Hay algo especial en las acciones de quienes obran por los otros o “a nombre y a delegación de los demás”. Ellos, llamémoslos “los políticos”, saben que su pensamiento puede ser lógico, y acaso debe serlo, pero esto es muy difícil de ser medido o sometido a escrutinio, por cuanto manejan a la civilización toda como campo de lenguaje y análisis (no así un relojero), y, por lo mismo, sus defensas, descargos, argumentaciones o justificaciones campean en la más plena, ambigua y generalizada subjetividad (hablamos de una subjetividad superlativa y exagerada inclusive, por cuanto ni siquiera el más amplio de los ámbitos, que es el de la ética puede darse semejantes lujos, en cuanto ella, la ética, se maneja en la estricta argumentación lógica cual fórmula matemática precisa y concluyente, siendo este otro, un tema que no viene al caso expandir). En el mundo de la política, visto desde mi querida metáfora del río que se debe atravesar, las piedras que se extienden ante el pie del especialista en tales avatares son vastas, multiformes, policromadas y prácticamente infinitas, dándose las posibilidades de atravieso más diversas, y en la práctica valederas o a lo menos serviles, a las causas que se desean sustentar. La fundamentación política es vaga, ambigua, equivalente y maleable por naturaleza, dado lo ya expuesto, y por lo mismo, no es la retórica del convencimiento y la argumentación el centro de su quehacer, ya que al ser infinitas las razones y argumentos, es fácil deducir que ninguno es el eminentemente superior (esto último expuesto da pie a pensar en la democracia en sí como la respuesta contemporánea a tal problema de “verdad dispersa, en poder de todos y cualquiera”)

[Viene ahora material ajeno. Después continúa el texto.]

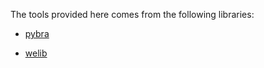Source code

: The tools provided here comes from the following libraries:

- [pybra](https://github.com/ebranlard/pybra/)

- [welib](https://github.com/ebranlard/welib/)
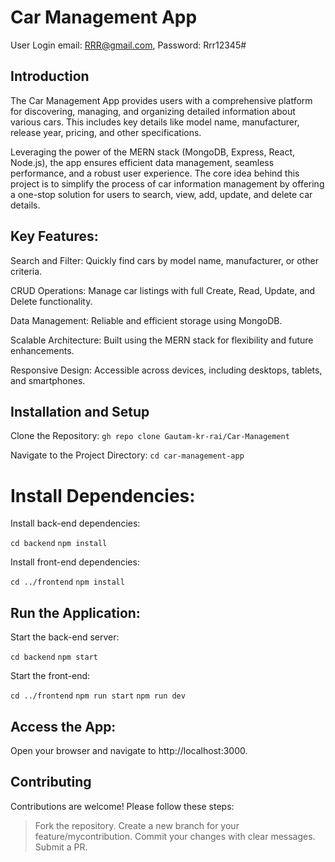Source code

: # Car Management App
User Login email:  RRR@gmail.com,     Password: Rrr12345#
## Introduction

The Car Management App provides users with a comprehensive platform for discovering, managing, and organizing detailed information about various cars. This includes key details like model name, manufacturer, release year, pricing, and other specifications.

Leveraging the power of the MERN stack (MongoDB, Express, React, Node.js), the app ensures efficient data management, seamless performance, and a robust user experience. The core idea behind this project is to simplify the process of car information management by offering a one-stop solution for users to search, view, add, update, and delete car details.

## Key Features:

Search and Filter: Quickly find cars by model name, manufacturer, or other criteria.

CRUD Operations: Manage car listings with full Create, Read, Update, and Delete functionality.

Data Management: Reliable and efficient storage using MongoDB.

Scalable Architecture: Built using the MERN stack for flexibility and future enhancements.

Responsive Design: Accessible across devices, including desktops, tablets, and smartphones.

## Installation and Setup

Clone the Repository: `gh repo clone Gautam-kr-rai/Car-Management`

Navigate to the Project Directory: `cd car-management-app`

# Install Dependencies:

Install back-end dependencies:

`cd backend`
`npm install`

Install front-end dependencies:

`cd ../frontend`
`npm install`

## Run the Application:

Start the back-end server:

`cd backend`
`npm start`

Start the front-end:

`cd ../frontend`
`npm run start`
`npm run dev`

## Access the App:

Open your browser and navigate to http://localhost:3000.

## Contributing

Contributions are welcome! Please follow these steps:

> Fork the repository.
> Create a new branch for your feature/mycontribution.
> Commit your changes with clear messages.
> Submit a PR.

Dado lo expuesto podría ser inclusive comprensible (forzando la nota claro está) que se olviden de sus principios los llamados a tales actividades, cuando todo puede ser justificado para sí o para los demás (obviamente sin entrar en el campo del delito o de ámbitos similares)
Debe ser muy triste el encontrarse, como político, ante la realidad manifiesta de que todo puede ser explicado o fundamentado, cuando la idea es artefacto y no gobierna sino como costra enquistada en los espíritus, jamás abandonados de sus pasiones, ya sean altruistas o ya sean miserables.
Quien quiera vérselas con la actividad política, a excusa o fundamento de puro y simple servicio a la comunidad, o se miente o nos miente, o ambas cosas a la vez, por cuanto tal tipo de aseveración de causas o principios de acción olvidan, delegan o se abstraen de un modo erróneo del poder intrínseco de las acciones relacionadas con tal ámbito tan amplio y general de operación.
En lo personal le creeré más a quien se refiera a la plenitud de aspectos que la política conlleva, como uno le creería más al arquitecto que declara no solo buscar la belleza como fin único, sino que, a su paso, no olvida la función como parte y elemento ineludible.

Comparando ambos campos aludidos; la política y la arquitectura, cuando el arquitecto habla de función y belleza, el político debiera hablar de servicio público y poder intrínseco de tal dedicación.

Con todo, siento haberme explicado adecuadamente.